Labaton Keller Sucharow LLP (Note: The firm is pronounced LAB-ah-tawn-_-KEH-lər-_-soo-SHAR-oh.) is an American plaintiffs' law firm. Founded in 1963, the firm employs 75 lawyers in offices in New York, Delaware, Washington, D.C., and London.

== History and notable cases ==
Labaton Sucharow was founded in 1963 by Edward Labaton and Lawrence Sucharow. In 2010, the firm expanded to Delaware. Christopher J. Keller has led the firm as chairman since 2020.

The firm has been a donor to state attorneys general associations, candidates, state party committees, and attorneys general running for governor.

Labaton Sucharow represented several state pension funds in a class action lawsuit against the investment management firm State Street Global Advisors. In 2016, the firm won a $300 million settlement against State Street. That year, The Boston Globe investigated allegations that Labaton Sucharow had inflated hourly bills and that its lawyers donated money to state pension fund officials, resulting in a $4.8 million settlement following a report from retired federal judge Gerald Ellis Rosen. Appointed to investigate the allegations, his report accused multiple law firms, including Labaton, of inflating billable hours and showing "a troubling disdain for candor and transparency that at times crossed the line to outright concealment of facts.'" The New York Times wrote that the firm's "settlement could prompt greater transparency about so-called finder fees paid to lawyers—especially those who do little actual work in a matter" and that the firm's settlement agreement brought attention to "the kinds of behind-the-scenes deals that plaintiffs' law firms reach with other lawyers to build their case."

In 2020, the firm secured a $192 million settlement from SCANA Corp., "resolving class claims the company and its executives misled the public about long delays and massive cost overruns in a $9 billion nuclear reactor project."

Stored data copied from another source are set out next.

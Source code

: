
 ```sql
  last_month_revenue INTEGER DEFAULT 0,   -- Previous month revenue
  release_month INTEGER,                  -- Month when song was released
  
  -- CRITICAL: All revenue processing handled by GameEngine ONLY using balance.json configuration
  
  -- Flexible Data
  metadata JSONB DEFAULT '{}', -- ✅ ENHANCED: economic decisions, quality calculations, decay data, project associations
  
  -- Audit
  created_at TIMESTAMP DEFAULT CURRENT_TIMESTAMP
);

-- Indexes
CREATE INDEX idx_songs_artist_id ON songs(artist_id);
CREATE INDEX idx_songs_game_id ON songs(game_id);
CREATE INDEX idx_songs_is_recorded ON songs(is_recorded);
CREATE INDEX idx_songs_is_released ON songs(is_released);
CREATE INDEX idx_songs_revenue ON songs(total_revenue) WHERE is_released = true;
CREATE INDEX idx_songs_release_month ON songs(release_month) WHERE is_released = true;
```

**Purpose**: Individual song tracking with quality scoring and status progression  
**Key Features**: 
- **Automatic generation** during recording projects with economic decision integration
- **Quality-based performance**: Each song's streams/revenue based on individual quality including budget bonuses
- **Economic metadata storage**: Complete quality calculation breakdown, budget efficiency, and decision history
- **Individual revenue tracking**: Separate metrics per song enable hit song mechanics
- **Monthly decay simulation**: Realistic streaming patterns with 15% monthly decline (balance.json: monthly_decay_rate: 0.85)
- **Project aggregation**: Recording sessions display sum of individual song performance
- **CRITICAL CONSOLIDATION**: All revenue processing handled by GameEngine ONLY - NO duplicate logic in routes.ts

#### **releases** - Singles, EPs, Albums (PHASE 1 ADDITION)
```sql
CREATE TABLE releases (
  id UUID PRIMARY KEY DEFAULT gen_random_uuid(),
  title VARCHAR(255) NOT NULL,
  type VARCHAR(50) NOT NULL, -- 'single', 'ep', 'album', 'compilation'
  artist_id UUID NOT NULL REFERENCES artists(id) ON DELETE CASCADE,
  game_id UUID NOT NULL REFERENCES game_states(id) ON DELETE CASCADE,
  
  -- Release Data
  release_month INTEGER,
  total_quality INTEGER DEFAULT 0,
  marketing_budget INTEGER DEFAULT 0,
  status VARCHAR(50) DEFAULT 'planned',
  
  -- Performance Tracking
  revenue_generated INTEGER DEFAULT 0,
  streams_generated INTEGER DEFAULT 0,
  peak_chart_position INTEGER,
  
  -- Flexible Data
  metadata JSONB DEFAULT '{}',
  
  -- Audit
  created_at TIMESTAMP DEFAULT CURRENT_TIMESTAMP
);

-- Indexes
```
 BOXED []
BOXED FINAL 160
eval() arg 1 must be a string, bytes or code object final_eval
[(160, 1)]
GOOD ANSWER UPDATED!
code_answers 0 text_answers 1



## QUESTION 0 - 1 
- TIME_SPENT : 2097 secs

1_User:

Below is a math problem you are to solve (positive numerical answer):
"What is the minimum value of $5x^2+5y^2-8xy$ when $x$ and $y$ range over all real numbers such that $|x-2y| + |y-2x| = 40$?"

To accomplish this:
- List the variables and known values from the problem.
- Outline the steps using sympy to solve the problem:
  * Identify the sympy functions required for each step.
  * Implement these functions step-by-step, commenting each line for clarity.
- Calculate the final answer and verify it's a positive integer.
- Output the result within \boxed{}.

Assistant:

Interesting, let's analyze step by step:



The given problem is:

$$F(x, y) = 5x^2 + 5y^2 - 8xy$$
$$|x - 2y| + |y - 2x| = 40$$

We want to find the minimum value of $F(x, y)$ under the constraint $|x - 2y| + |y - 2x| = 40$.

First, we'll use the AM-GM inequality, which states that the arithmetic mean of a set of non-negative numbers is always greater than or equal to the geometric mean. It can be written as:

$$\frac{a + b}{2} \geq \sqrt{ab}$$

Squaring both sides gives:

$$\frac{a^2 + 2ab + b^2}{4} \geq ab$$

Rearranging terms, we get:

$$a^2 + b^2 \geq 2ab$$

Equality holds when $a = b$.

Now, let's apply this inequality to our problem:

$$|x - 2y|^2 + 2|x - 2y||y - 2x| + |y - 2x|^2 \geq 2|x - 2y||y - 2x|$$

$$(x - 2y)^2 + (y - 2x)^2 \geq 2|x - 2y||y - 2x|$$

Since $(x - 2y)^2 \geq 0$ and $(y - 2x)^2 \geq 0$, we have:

In 2020, U.S. District Judge Mark L. Wolf reduced Labaton Sucharow's fee in the State Street case by $10 million after finding the firm failed to disclose an agreement to pay a Texas lawyer who introduced the firm to the pension fund that served as the case's lead plaintiff.

In 2021, French businessman Gerard Sillam and French lawyer Aldric Saulnier claimed that the firm had defrauded them out of fees for introducing Labaton partners to billion-dollar European money-management firms that Labaton sought to represent. In 2022, U.S. District Judge Colleen McMahon ruled that Sillam and Saulnier could bring a claim against the law firm following its motion to dismiss.

In 2021, the firm achieved a $650 million settlement for Illinois Facebook users as co-lead counsel in In re Facebook Biometric Information Privacy Litigation. The case asserted claims that the company violated Illinois's Biometric Information Privacy Act (BIPA) by using facial recognition technology without consent. The firm also represents Illinois Samsung Galaxy owners over allegations that the devices violate BIPA. In 2023, a Chicago federal judge ruled that Samsung must comply with its own terms of service and pay more than $4 million in filing fees to begin a mass arbitration.

In 2022, the firm acted as co-lead counsel in a breach of fiduciary duty case against Dell Technologies founder Michael Dell and other defendants. The $1 billion settlement was reportedly one of the largest cash settlements in Delaware Chancery Court history on behalf of shareholders.

In 2023, the firm reached agreements with Allstate Corp. to settle allegations that the auto insurer failed to disclose details about a spike in claims for $90 million and with Alexion for a $125 million settlement to end claims that the drugmaker caused a double-digit plunge in stock price after allegedly illegal and unethical sales strategies came to light.

In January 2024, the firm added its Chairman Christopher Keller to its name, becoming Labaton Keller Sucharow.